[Start of section]

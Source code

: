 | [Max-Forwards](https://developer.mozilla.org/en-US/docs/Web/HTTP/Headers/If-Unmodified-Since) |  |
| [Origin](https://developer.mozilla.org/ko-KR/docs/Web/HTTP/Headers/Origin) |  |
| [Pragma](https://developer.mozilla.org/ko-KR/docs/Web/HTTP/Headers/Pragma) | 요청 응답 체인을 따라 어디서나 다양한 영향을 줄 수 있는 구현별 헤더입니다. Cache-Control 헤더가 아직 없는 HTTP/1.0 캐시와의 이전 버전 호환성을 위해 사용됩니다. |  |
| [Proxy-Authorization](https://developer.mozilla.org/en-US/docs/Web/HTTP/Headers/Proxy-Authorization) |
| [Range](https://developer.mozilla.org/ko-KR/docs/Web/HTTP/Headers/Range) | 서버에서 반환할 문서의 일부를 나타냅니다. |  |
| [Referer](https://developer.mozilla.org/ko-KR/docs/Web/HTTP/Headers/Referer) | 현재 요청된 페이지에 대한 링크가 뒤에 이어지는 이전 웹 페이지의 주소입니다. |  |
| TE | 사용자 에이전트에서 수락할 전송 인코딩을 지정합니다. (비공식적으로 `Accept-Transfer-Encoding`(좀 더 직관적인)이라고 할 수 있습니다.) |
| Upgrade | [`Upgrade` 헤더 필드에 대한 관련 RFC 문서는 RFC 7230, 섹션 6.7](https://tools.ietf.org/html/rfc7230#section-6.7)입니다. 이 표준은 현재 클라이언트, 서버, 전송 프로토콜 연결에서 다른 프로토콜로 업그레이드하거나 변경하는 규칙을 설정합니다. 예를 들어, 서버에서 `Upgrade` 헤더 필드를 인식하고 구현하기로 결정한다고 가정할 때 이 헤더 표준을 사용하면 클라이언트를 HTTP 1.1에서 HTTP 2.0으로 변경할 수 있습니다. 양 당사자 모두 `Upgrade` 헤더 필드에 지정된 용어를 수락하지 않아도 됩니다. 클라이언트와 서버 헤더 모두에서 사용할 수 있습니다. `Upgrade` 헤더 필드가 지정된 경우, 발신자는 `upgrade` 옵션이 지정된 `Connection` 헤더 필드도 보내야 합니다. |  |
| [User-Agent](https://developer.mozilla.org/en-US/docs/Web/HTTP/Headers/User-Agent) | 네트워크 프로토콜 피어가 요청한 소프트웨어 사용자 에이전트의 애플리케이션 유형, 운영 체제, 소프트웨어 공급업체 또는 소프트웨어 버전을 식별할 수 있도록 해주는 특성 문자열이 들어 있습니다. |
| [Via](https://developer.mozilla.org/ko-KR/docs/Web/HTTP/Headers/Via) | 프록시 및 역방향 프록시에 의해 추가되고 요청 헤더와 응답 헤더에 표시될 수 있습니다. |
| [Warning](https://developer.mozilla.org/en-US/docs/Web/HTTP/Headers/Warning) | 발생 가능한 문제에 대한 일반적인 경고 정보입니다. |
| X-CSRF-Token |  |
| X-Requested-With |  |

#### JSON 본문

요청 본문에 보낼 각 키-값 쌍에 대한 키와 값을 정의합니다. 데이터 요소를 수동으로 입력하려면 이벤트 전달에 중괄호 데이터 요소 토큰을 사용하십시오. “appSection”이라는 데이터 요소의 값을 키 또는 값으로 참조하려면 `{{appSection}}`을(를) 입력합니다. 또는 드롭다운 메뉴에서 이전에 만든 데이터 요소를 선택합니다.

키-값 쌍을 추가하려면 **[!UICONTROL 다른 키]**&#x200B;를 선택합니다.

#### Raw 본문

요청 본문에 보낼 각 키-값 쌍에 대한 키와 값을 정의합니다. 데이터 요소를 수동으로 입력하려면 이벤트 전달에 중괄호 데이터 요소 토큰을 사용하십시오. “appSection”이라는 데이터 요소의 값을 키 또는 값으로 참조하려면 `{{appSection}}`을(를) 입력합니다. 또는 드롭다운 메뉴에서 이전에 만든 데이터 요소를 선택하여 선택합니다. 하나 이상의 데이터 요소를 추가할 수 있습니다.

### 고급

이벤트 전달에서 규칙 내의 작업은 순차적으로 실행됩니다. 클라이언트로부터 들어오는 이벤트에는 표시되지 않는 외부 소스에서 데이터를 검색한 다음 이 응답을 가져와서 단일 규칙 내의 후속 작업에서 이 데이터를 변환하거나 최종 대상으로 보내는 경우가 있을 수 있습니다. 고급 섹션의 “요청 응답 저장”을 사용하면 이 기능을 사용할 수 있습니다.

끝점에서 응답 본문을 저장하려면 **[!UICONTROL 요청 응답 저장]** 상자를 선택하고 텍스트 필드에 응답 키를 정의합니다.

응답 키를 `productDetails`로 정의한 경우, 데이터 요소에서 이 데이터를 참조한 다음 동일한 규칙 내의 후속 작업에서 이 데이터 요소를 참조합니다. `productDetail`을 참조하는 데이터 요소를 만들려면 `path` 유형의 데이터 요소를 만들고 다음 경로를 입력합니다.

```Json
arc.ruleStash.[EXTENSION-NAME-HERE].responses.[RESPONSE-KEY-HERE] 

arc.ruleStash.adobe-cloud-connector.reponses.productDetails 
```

[End of section]

» **Goal of the exercise**:
From the first line to the last, transcribe the data exactly.

» **Output for this task**:
Source code

: | [Max-Forwards](https://developer.mozilla.org/en-US/docs/Web/HTTP/Headers/If-Unmodified-Since) |  |
| [Origin](https://developer.mozilla.org/ko-KR/docs/Web/HTTP/Headers/Origin) |  |
| [Pragma](https://developer.mozilla.org/ko-KR/docs/Web/HTTP/Headers/Pragma) | 요청 응답 체인을 따라 어디서나 다양한 영향을 줄 수 있는 구현별 헤더입니다. Cache-Control 헤더가 아직 없는 HTTP/1.0 캐시와의 이전 버전 호환성을 위해 사용됩니다. |  |
| [Proxy-Authorization](https://developer.mozilla.org/en-US/docs/Web/HTTP/Headers/Proxy-Authorization) |
| [Range](https://developer.mozilla.org/ko-KR/docs/Web/HTTP/Headers/Range) | 서버에서 반환할 문서의 일부를 나타냅니다. |  |
| [Referer](https://developer.mozilla.org/ko-KR/docs/Web/HTTP/Headers/Referer) | 현재 요청된 페이지에 대한 링크가 뒤에 이어지는 이전 웹 페이지의 주소입니다. |  |
| TE | 사용자 에이전트에서 수락할 전송 인코딩을 지정합니다. (비공식적으로 `Accept-Transfer-Encoding`(좀 더 직관적인)이라고 할 수 있습니다.) |
| Upgrade | [`Upgrade` 헤더 필드에 대한 관련 RFC 문서는 RFC 7230, 섹션 6.7](https://tools.ietf.org/html/rfc7230#section-6.7)입니다. 이 표준은 현재 클라이언트, 서버, 전송 프로토콜 연결에서 다른 프로토콜로 업그레이드하거나 변경하는 규칙을 설정합니다. 예를 들어, 서버에서 `Upgrade` 헤더 필드를 인식하고 구현하기로 결정한다고 가정할 때 이 헤더 표준을 사용하면 클라이언트를 HTTP 1.1에서 HTTP 2.0으로 변경할 수 있습니다. 양 당사자 모두 `Upgrade` 헤더 필드에 지정된 용어를 수락하지 않아도 됩니다. 클라이언트와 서버 헤더 모두에서 사용할 수 있습니다. `Upgrade` 헤더 필드가 지정된 경우, 발신자는 `upgrade` 옵션이 지정된 `Connection` 헤더 필드도 보내야 합니다. |  |
| [User-Agent](https://developer.mozilla.org/en-US/docs/Web/HTTP/Headers/User-Agent) | 네트워크 프로토콜 피어가 요청한 소프트웨어 사용자 에이전트의 애플리케이션 유형, 운영 체제, 소프트웨어 공급업체 또는 소프트웨어 버전을 식별할 수 있도록 해주는 특성 문자열이 들어 있습니다. |
| [Via](https://developer.mozilla.org/ko-KR/docs/Web/HTTP/Headers/Via) | 프록시 및 역방향 프록시에 의해 추가되고 요청 헤더와 응답 헤더에 표시될 수 있습니다. |
| [Warning](https://developer.mozilla.org/en-US/docs/Web/HTTP/Headers/Warning) | 발생 가능한 문제에 대한 일반적인 경고 정보입니다. |
| X-CSRF-Token |  |
| X-Requested-With |  |

#### JSON 본문

요청 본문에 보낼 각 키-값 쌍에 대한 키와 값을 정의합니다. 데이터 요소를 수동으로 입력하려면 이벤트 전달에 중괄호 데이터 요소 토큰을 사용하십시오. “appSection”이라는 데이터 요소의 값을 키 또는 값으로 참조하려면 `{{appSection}}`을(를) 입력합니다. 또는 드롭다운 메뉴에서 이전에 만든 데이터 요소를 선택합니다.

키-값 쌍을 추가하려면 **[!UICONTROL 다른 키]**&#x200B;를 선택합니다.

#### Raw 본문

요청 본문에 보낼 각 키-값 쌍에 대한 키와 값을 정의합니다. 데이터 요소를 수동으로 입력하려면 이벤트 전달에 중괄호 데이터 요소 토큰을 사용하십시오. “appSection”이라는 데이터 요소의 값을 키 또는 값으로 참조하려면 `{{appSection}}`을(를) 입력합니다. 또는 드롭다운 메뉴에서 이전에 만든 데이터 요소를 선택하여 선택합니다. 하나 이상의 데이터 요소를 추가할 수 있습니다.

### 고급

이벤트 전달에서 규칙 내의 작업은 순차적으로 실행됩니다. 클라이언트로부터 들어오는 이벤트에는 표시되지 않는 외부 소스에서 데이터를 검색한 다음 이 응답을 가져와서 단일 규칙 내의 후속 작업에서 이 데이터를 변환하거나 최종 대상으로 보내는 경우가 있을 수 있습니다. 고급 섹션의 “요청 응답 저장”을 사용하면 이 기능을 사용할 수 있습니다.

끝점에서 응답 본문을 저장하려면 **[!UICONTROL 요청 응답 저장]** 상자를 선택하고 텍스트 필드에 응답 키를 정의합니다.

응답 키를 `productDetails`로 정의한 경우, 데이터 요소에서 이 데이터를 참조한 다음 동일한 규칙 내의 후속 작업에서 이 데이터 요소를 참조합니다. `productDetail`을 참조하는 데이터 요소를 만들려면 `path` 유형의 데이터 요소를 만들고 다음 경로를 입력합니다.

```Json
arc.ruleStash.[EXTENSION-NAME-HERE].responses.[RESPONSE-KEY-HERE] 

arc.ruleStash.adobe-cloud-connector.reponses.productDetails 
```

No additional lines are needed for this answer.